À Paris, les représentants des commerçants s’inquiètent. Invité éco de franceinfo, Didier Kling, président de la chambre de commerce Paris/Île-de-France, affirme que "l'angoisse" étreint de nombreux commerçants. La chambre a interrogé environ 200 commerçants pendant la première semaine du mois de janvier : "96% d’entre eux nous ont dit qu’ils avaient fait un très mauvais mois de décembre". Les secteurs de l’hôtellerie, de la restauration, des loisirs ont souffert plus que les autres. Selon Didier Kling, à Paris, pour l’instant, 31 entreprises ont fait état de difficultés de trésorerie.

D'après la chambre de commerce, pour les fêtes de fin d’année, les magasins de vêtements ont parfois perdu jusqu’à 25 ou 30% de chiffre d’affaires. Ces magasins se retrouvent avec des stocks importants, alors que les soldes viennent de débuter. Ils proposent donc des démarques plus élevées que d’habitude.

Des perdants… et des gagnants

La crise sociale n’a pas nui à toutes les entreprises. Certains commerces de proximité ont vu leur chiffre d’affaire augmenter : "On a vu, pour les achats de Noël, que le centre-ville a été déserté et que par contre, des commerces situés en périphérie ont retrouvé les clients qui les avaient peut-être un peu délaissés ces dernières années", explique Didier Kling.

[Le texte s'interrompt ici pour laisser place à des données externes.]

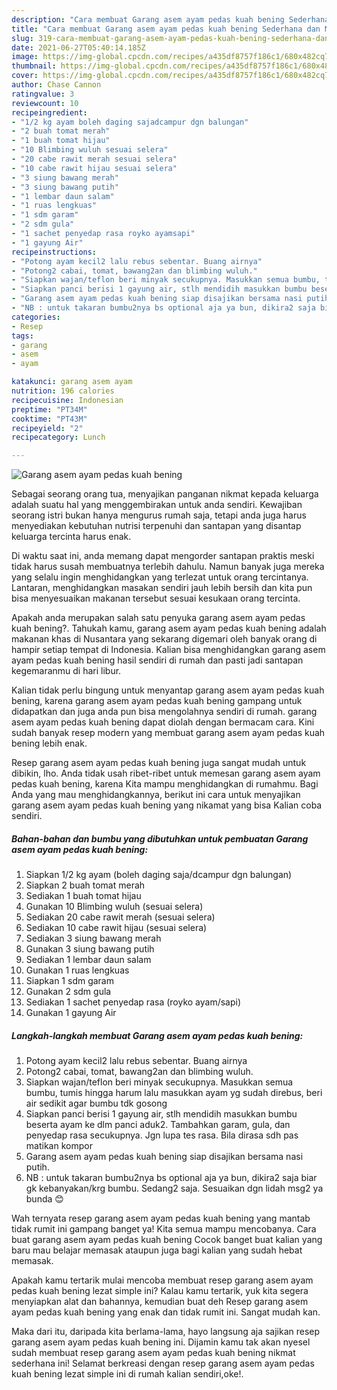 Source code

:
 ```yaml
---
description: "Cara membuat Garang asem ayam pedas kuah bening Sederhana dan Mudah Dibuat"
title: "Cara membuat Garang asem ayam pedas kuah bening Sederhana dan Mudah Dibuat"
slug: 319-cara-membuat-garang-asem-ayam-pedas-kuah-bening-sederhana-dan-mudah-dibuat
date: 2021-06-27T05:40:14.185Z
image: https://img-global.cpcdn.com/recipes/a435df8757f186c1/680x482cq70/garang-asem-ayam-pedas-kuah-bening-foto-resep-utama.jpg
thumbnail: https://img-global.cpcdn.com/recipes/a435df8757f186c1/680x482cq70/garang-asem-ayam-pedas-kuah-bening-foto-resep-utama.jpg
cover: https://img-global.cpcdn.com/recipes/a435df8757f186c1/680x482cq70/garang-asem-ayam-pedas-kuah-bening-foto-resep-utama.jpg
author: Chase Cannon
ratingvalue: 3
reviewcount: 10
recipeingredient:
- "1/2 kg ayam boleh daging sajadcampur dgn balungan"
- "2 buah tomat merah"
- "1 buah tomat hijau"
- "10 Blimbing wuluh sesuai selera"
- "20 cabe rawit merah sesuai selera"
- "10 cabe rawit hijau sesuai selera"
- "3 siung bawang merah"
- "3 siung bawang putih"
- "1 lembar daun salam"
- "1 ruas lengkuas"
- "1 sdm garam"
- "2 sdm gula"
- "1 sachet penyedap rasa royko ayamsapi"
- "1 gayung Air"
recipeinstructions:
- "Potong ayam kecil2 lalu rebus sebentar. Buang airnya"
- "Potong2 cabai, tomat, bawang2an dan blimbing wuluh."
- "Siapkan wajan/teflon beri minyak secukupnya. Masukkan semua bumbu, tumis hingga harum lalu masukkan ayam yg sudah direbus, beri air sedikit agar bumbu tdk gosong"
- "Siapkan panci berisi 1 gayung air, stlh mendidih masukkan bumbu beserta ayam ke dlm panci aduk2. Tambahkan garam, gula, dan penyedap rasa secukupnya. Jgn lupa tes rasa. Bila dirasa sdh pas matikan kompor"
- "Garang asem ayam pedas kuah bening siap disajikan bersama nasi putih."
- "NB : untuk takaran bumbu2nya bs optional aja ya bun, dikira2 saja biar gk kebanyakan/krg bumbu. Sedang2 saja. Sesuaikan dgn lidah msg2 ya bunda 😊"
categories:
- Resep
tags:
- garang
- asem
- ayam

katakunci: garang asem ayam 
nutrition: 196 calories
recipecuisine: Indonesian
preptime: "PT34M"
cooktime: "PT43M"
recipeyield: "2"
recipecategory: Lunch

---
```



![Garang asem ayam pedas kuah bening](https://img-global.cpcdn.com/recipes/a435df8757f186c1/680x482cq70/garang-asem-ayam-pedas-kuah-bening-foto-resep-utama.jpg)

Sebagai seorang orang tua, menyajikan panganan nikmat kepada keluarga adalah suatu hal yang menggembirakan untuk anda sendiri. Kewajiban seorang istri bukan hanya mengurus rumah saja, tetapi anda juga harus menyediakan kebutuhan nutrisi terpenuhi dan santapan yang disantap keluarga tercinta harus enak.

Di waktu  saat ini, anda memang dapat mengorder santapan praktis meski tidak harus susah membuatnya terlebih dahulu. Namun banyak juga mereka yang selalu ingin menghidangkan yang terlezat untuk orang tercintanya. Lantaran, menghidangkan masakan sendiri jauh lebih bersih dan kita pun bisa menyesuaikan makanan tersebut sesuai kesukaan orang tercinta. 



Apakah anda merupakan salah satu penyuka garang asem ayam pedas kuah bening?. Tahukah kamu, garang asem ayam pedas kuah bening adalah makanan khas di Nusantara yang sekarang digemari oleh banyak orang di hampir setiap tempat di Indonesia. Kalian bisa menghidangkan garang asem ayam pedas kuah bening hasil sendiri di rumah dan pasti jadi santapan kegemaranmu di hari libur.

Kalian tidak perlu bingung untuk menyantap garang asem ayam pedas kuah bening, karena garang asem ayam pedas kuah bening gampang untuk didapatkan dan juga anda pun bisa mengolahnya sendiri di rumah. garang asem ayam pedas kuah bening dapat diolah dengan bermacam cara. Kini sudah banyak resep modern yang membuat garang asem ayam pedas kuah bening lebih enak.

Resep garang asem ayam pedas kuah bening juga sangat mudah untuk dibikin, lho. Anda tidak usah ribet-ribet untuk memesan garang asem ayam pedas kuah bening, karena Kita mampu menghidangkan di rumahmu. Bagi Anda yang mau menghidangkannya, berikut ini cara untuk menyajikan garang asem ayam pedas kuah bening yang nikamat yang bisa Kalian coba sendiri.

<!--inarticleads1-->

##### Bahan-bahan dan bumbu yang dibutuhkan untuk pembuatan Garang asem ayam pedas kuah bening:

1. Siapkan 1/2 kg ayam (boleh daging saja/dcampur dgn balungan)
1. Siapkan 2 buah tomat merah
1. Sediakan 1 buah tomat hijau
1. Gunakan 10 Blimbing wuluh (sesuai selera)
1. Sediakan 20 cabe rawit merah (sesuai selera)
1. Sediakan 10 cabe rawit hijau (sesuai selera)
1. Sediakan 3 siung bawang merah
1. Gunakan 3 siung bawang putih
1. Sediakan 1 lembar daun salam
1. Gunakan 1 ruas lengkuas
1. Siapkan 1 sdm garam
1. Gunakan 2 sdm gula
1. Sediakan 1 sachet penyedap rasa (royko ayam/sapi)
1. Gunakan 1 gayung Air




<!--inarticleads2-->

##### Langkah-langkah membuat Garang asem ayam pedas kuah bening:

1. Potong ayam kecil2 lalu rebus sebentar. Buang airnya
1. Potong2 cabai, tomat, bawang2an dan blimbing wuluh.
1. Siapkan wajan/teflon beri minyak secukupnya. Masukkan semua bumbu, tumis hingga harum lalu masukkan ayam yg sudah direbus, beri air sedikit agar bumbu tdk gosong
1. Siapkan panci berisi 1 gayung air, stlh mendidih masukkan bumbu beserta ayam ke dlm panci aduk2. Tambahkan garam, gula, dan penyedap rasa secukupnya. Jgn lupa tes rasa. Bila dirasa sdh pas matikan kompor
1. Garang asem ayam pedas kuah bening siap disajikan bersama nasi putih.
1. NB : untuk takaran bumbu2nya bs optional aja ya bun, dikira2 saja biar gk kebanyakan/krg bumbu. Sedang2 saja. Sesuaikan dgn lidah msg2 ya bunda 😊




Wah ternyata resep garang asem ayam pedas kuah bening yang mantab tidak rumit ini gampang banget ya! Kita semua mampu mencobanya. Cara buat garang asem ayam pedas kuah bening Cocok banget buat kalian yang baru mau belajar memasak ataupun juga bagi kalian yang sudah hebat memasak.

Apakah kamu tertarik mulai mencoba membuat resep garang asem ayam pedas kuah bening lezat simple ini? Kalau kamu tertarik, yuk kita segera menyiapkan alat dan bahannya, kemudian buat deh Resep garang asem ayam pedas kuah bening yang enak dan tidak rumit ini. Sangat mudah kan. 

Maka dari itu, daripada kita berlama-lama, hayo langsung aja sajikan resep garang asem ayam pedas kuah bening ini. Dijamin kamu tak akan nyesel sudah membuat resep garang asem ayam pedas kuah bening nikmat sederhana ini! Selamat berkreasi dengan resep garang asem ayam pedas kuah bening lezat simple ini di rumah kalian sendiri,oke!.


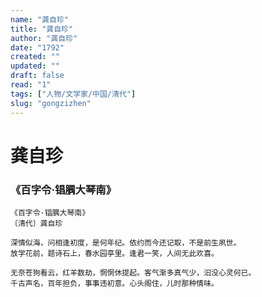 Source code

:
 ```yaml
---
name: "龚自珍"
title: "龚自珍"
author: "龚自珍"
date: "1792"
created: ""
updated: ""
draft: false
read: "1"
tags: ["人物/文学家/中国/清代"]
slug: "gongzizhen"
---
```


# 龚自珍

### 《百字令·锠腢大琴南》

```
《百字令·锠腢大琴南》
〔清代〕龚自珍

深情似海，问相逢初度，是何年纪。依约而今还记取，不是前生夙世。
放学花前，题诗石上，春水园亭里。逢君一笑，人间无此欢喜。

无奈苍狗看云，红羊数劫，惘惘休提起。客气渐多真气少，汩没心灵何已。
千古声名，百年担负，事事违初意。心头阁住，儿时那种情味。
```
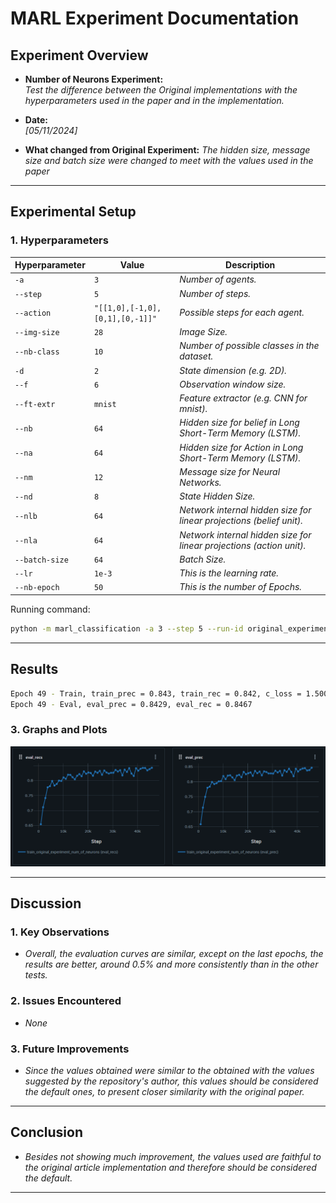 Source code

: # MARL Experiment Documentation

## Experiment Overview

- **Number of Neurons Experiment:**  
  *Test the difference between the Original implementations with the hyperparameters used in the paper and in the implementation.*

- **Date:**  
  *[05/11/2024]*

- **What changed from Original Experiment:**
  *The hidden size, message size and batch size were changed to meet with the values used in the paper*

---

## Experimental Setup

### 1. Hyperparameters

| Hyperparameter | Value                           | Description                                                          |
| -------------- | ------------------------------- | -------------------------------------------------------------------- |
| `-a`           | `3`                             | *Number of agents.*                                                  |
| `--step`       | `5`                             | *Number of steps.*                                                   |
| `--action`     | `"[[1,0],[-1,0],[0,1],[0,-1]]"` | *Possible steps for each agent.*                                     |
| `--img-size`   | `28`                            | *Image Size.*                                                        |
| `--nb-class`   | `10`                            | *Number of possible classes in the dataset.*                         |
| `-d`           | `2`                             | *State dimension (e.g. 2D).*                                         |
| `--f`          | `6`                             | *Observation window size.*                                           |
| `--ft-extr`    | `mnist`                         | *Feature extractor (e.g. CNN for mnist).*                            |
| `--nb`         | `64`                            | *Hidden size for belief in Long Short-Term Memory (LSTM).*           |
| `--na`         | `64`                            | *Hidden size for Action in Long Short-Term Memory (LSTM).*           |
| `--nm`         | `12`                            | *Message size for Neural Networks.*                                  |
| `--nd`         | `8`                             | *State Hidden Size.*                                                 |
| `--nlb`        | `64`                            | *Network internal hidden size for linear projections (belief unit).* |
| `--nla`        | `64`                            | *Network internal hidden size for linear projections (action unit).* |
| `--batch-size` | `64`                            | *Batch Size.*                                                        |
| `--lr`         | `1e-3`                          | *This is the learning rate.*                                         |
| `--nb-epoch`   | `50`                            | *This is the number of Epochs.*                                      |

Running command:
```bash
python -m marl_classification -a 3 --step 5 --run-id original_experiment train --action "[[1,0],[-1,0],[0,1],[0,-1]]" --img-size 28 --nb-class 10 -d 2 --f 6 --ft-extr mnist --nb 64 --na 64 --nm 12 --nd 64 --nlb 64 --nla 64 --batch-size 64 --lr 1e-3 --nb-epoch 50 -o ./out/mnist_original
```

---

## Results

```bash
Epoch 49 - Train, train_prec = 0.843, train_rec = 0.842, c_loss = 1.500, a_loss = 1.482, error = 0.498, path = -1.009:
Epoch 49 - Eval, eval_prec = 0.8429, eval_rec = 0.8467
```

### 3. Graphs and Plots

![alt text](img/number_of_neurons.png)

---

## Discussion

### 1. Key Observations

- *Overall, the evaluation curves are similar, except on the last epochs, the results are better, around 0.5% and more consistently than in the other tests.*

### 2. Issues Encountered

- *None*

### 3. Future Improvements

- *Since the values obtained were similar to the obtained with the values suggested by the repository's author, this values should be considered the default ones, to present closer similarity with the original paper.*

---

## Conclusion

- *Besides not showing much improvement, the values used are faithful to the original article implementation and therefore should be considered the default.*

--- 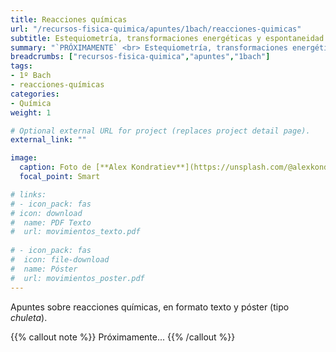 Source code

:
 ```yaml
---
title: Reacciones químicas
url: "/recursos-fisica-quimica/apuntes/1bach/reacciones-quimicas"
subtitle: Estequiometría, transformaciones energéticas y espontaneidad
summary: "`PRÓXIMAMENTE` <br> Estequiometría, transformaciones energéticas y espontaneidad."
breadcrumbs: ["recursos-fisica-quimica","apuntes","1bach"]
tags:
- 1º Bach
- reacciones-químicas
categories:
- Química
weight: 1

# Optional external URL for project (replaces project detail page).
external_link: ""

image:
  caption: Foto de [**Alex Kondratiev**](https://unsplash.com/@alexkondratiev) en [Unsplash](https://unsplash.com)
  focal_point: Smart

# links:
# - icon_pack: fas
# icon: download
#  name: PDF Texto
#  url: movimientos_texto.pdf
  
# - icon_pack: fas
#  icon: file-download
#  name: Póster
#  url: movimientos_poster.pdf  
---
```


<!-- Añadir práctica virtual del fqsaja: http://www.fqsaja.com/?portfolio_page=practica-virtual-ley-de-proust -->

<!-- Añadir actividad de Miguel Quiroga: https://www.miguelquiroga.es/la-materia/el-vuelo-1023 -->

Apuntes sobre reacciones químicas, en formato texto y póster (tipo _chuleta_).

{{% callout note %}}
Próximamente...
{{% /callout %}} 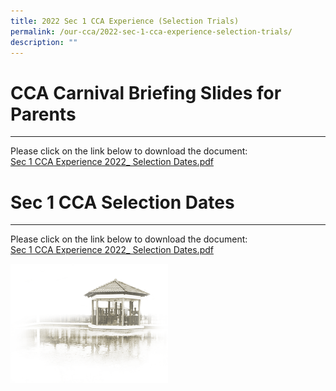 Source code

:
 ```yaml
---
title: 2022 Sec 1 CCA Experience (Selection Trials)
permalink: /our-cca/2022-sec-1-cca-experience-selection-trials/
description: ""
---
```

# CCA Carnival Briefing Slides for Parents
----------------------------------------


Please click on the link below to download the document:   
[Sec 1 CCA Experience 2022_ Selection Dates.pdf](/files/Sec%201%20CCA%20Experience%202022_%20Selection%20Dates.pdf)   

# Sec 1 CCA Selection Dates
----------------------------------------


Please click on the link below to download the document:   
[Sec 1 CCA Experience 2022_ Selection Dates.pdf](/files/Sec%201%20CCA%20Experience%202022_%20Selection%20Dates.pdf)   




<img src="/images/pavilion.png" 
     style="width:50%">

Le président de la chambre de commerce demande au gouvernement de nouvelles mesures pour soutenir les entreprises les plus en difficulté : "Nous proposons d’aller au-delà des effacements de charges" (proposés au cas par cas par le gouvernement). Didier Kling demande par exemple que le "versement transport" soit remboursé aux entreprises. Ce versement est une contribution des entreprises au financement des transports.